#### Exercise 5.1

Solution:

(a) Closed. As it has no limit points, $\mathbb Z$ is closed. Clearly, it is not open. $\mathbb Z$ is not compact since $\mathbb Z$ is not bounded (Heine-Borel Theorem).

(b) Closed and compact. It is closed as zero is only limit point. It is also bounded and hence compact by Heine-Borel Theorem.

(c) Open and Closed. Not compact because $\R$ is not bounded.

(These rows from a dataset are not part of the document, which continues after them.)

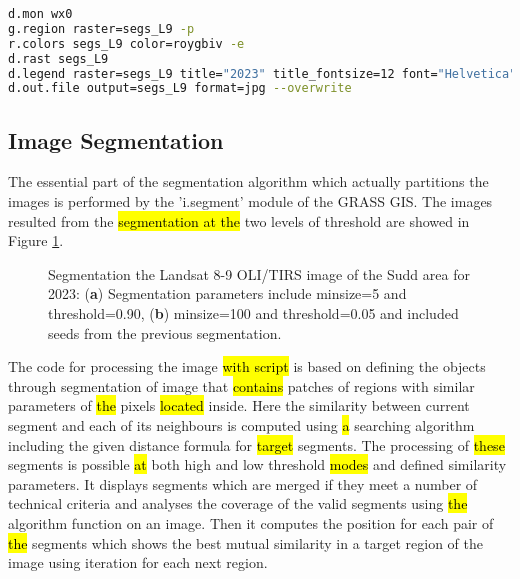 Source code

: \documentclass[sustainability,article,submit,pdftex,moreauthors]{Definitions/mdpi}
\begin{document}
\begin{lstlisting}[language=bash,caption=GRASS GIS code for mapping the segmented raster image Landsat 9 OLI/TIRS,style=mystyle,label={lst04}]
d.mon wx0
g.region raster=segs_L9 -p
r.colors segs_L9 color=roygbiv -e
d.rast segs_L9
d.legend raster=segs_L9 title="2023" title_fontsize=12 font="Helvetica" fontsize=10 bgcolor=white border_color=white
d.out.file output=segs_L9 format=jpg --overwrite
\end{lstlisting}

\subsection{Image Segmentation}
The essential part of the segmentation algorithm which actually partitions the images is performed by the 'i.segment' module of the GRASS GIS. The images resulted from the \hl{segmentation at the }two levels of threshold are showed in Figure \ref{fig06}. 

\begin{figure}[H]
\hspace{10pt}
\caption{Segmentation the Landsat 8-9 OLI/TIRS image of the Sudd area for 2023: (\textbf{a}) Segmentation parameters include minsize=5 and threshold=0.90, (\textbf{b}) minsize=100 and threshold=0.05 and included seeds from the previous segmentation.}\label{fig06}
\end{figure}

The\hl{ }code for processing the image \hl{with script }is based on defining the objects through segmentation of image that \hl{contains} patches of regions with similar parameters of \hl{the }pixels \hl{located }inside. Here the similarity between\hl{ }current segment and each of its neighbours is computed using \hl{a} searching algorithm including the given distance formula for \hl{target }segments. The processing of \hl{these }segments is possible \hl{at }both high and low threshold \hl{modes} and defined similarity parameters. It displays segments which are merged if they meet a number of technical criteria and analyses the coverage of the valid segments using \hl{the }algorithm function on an image. Then it computes the position for each pair of \hl{the }segments which shows the best mutual similarity in a target region\hl{ }of the image using iteration for each next region. 
\end{document}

(d) None of them. $0$ is a limit point but not in it. Hence it is not closed. $3$ is a limit point of its complement but not in the complement. Hence its complement is not closed. Therefore it is not open. Because it is not closed so it is not compact.

(e) None of them.

(f) Closed and compact (because it is bounded).

#### Exercise 5.2

Solution:

(a) Let $\cup_{\alpha} U_\alpha$ be an arbitrary open cover of $A\cup B$. Then $\cup_{\alpha} U_\alpha$ is an open cover of $A$. Since $A$ is compact, we have a finite open cover $\cup_{\alpha\in F_1}U_\alpha$ of $A$, where $F_1$ is a finite set.

Similarly, because $\cup_{\alpha} U_\alpha$ is an open cover of $B$ and $B$ is compact, we have a finite open cover $\cup_{\alpha\in F_2}U_\alpha$ of $A$, where $F_2$ is a finite set.

Let $F=F_1\cup F_2$, then $F$ is finite and \[\cup_{\alpha\in F_1}U_\alpha \cup \cup_{\alpha\in F_2} U_\alpha=\cup_{\alpha\in F} U_\alpha.\]Hence $$A\cup B\subset \cup_{\alpha\in F_1}U_\alpha \cup \cup_{\alpha\in F_2} U_\alpha=\cup_{\alpha\in F} U_\alpha. $$Therefore $\cup_{\alpha\in F} U_\alpha$ is a finite open cover of $A\cup B$. Since $\cup_{\alpha} U_\alpha$ is arbitrary, we conclude that $A\cup B$ is compact.

(b) See Exercise 5.10.

#### Exercise 5.3

Solution:

(a) Let $U_{n}=(1-\frac{1}{n},1+\frac{1}{n})$, then $\cap_{n=1}^\infty U_n=\{1\}$ is not open.

(b) Let $U_n=[\frac{1}{n},1-\frac{1}{n}]$, then $\cup_{n=1}^\infty U_n=(0,1)$ is not closed.

#### Exercise 5.4

Solution:

(a) If $U_i$ is closed, then $U_i^c$ is open. By Proposition 5.3, $\cap_{i=1}^n U_i^c$ is also open. Hence $(\cap_{i=1}^n U_i^c)^c$ is closed. By De Morgan's law (Fact 5.11), we have\[(\cap_{i=1}^n U_i^c)^c=\cup_{i=1}^n (U_i^c)^c=\cup_{i=1}^n U_i.\]Hence $\cup_{i=1}^n U_i$ is closed.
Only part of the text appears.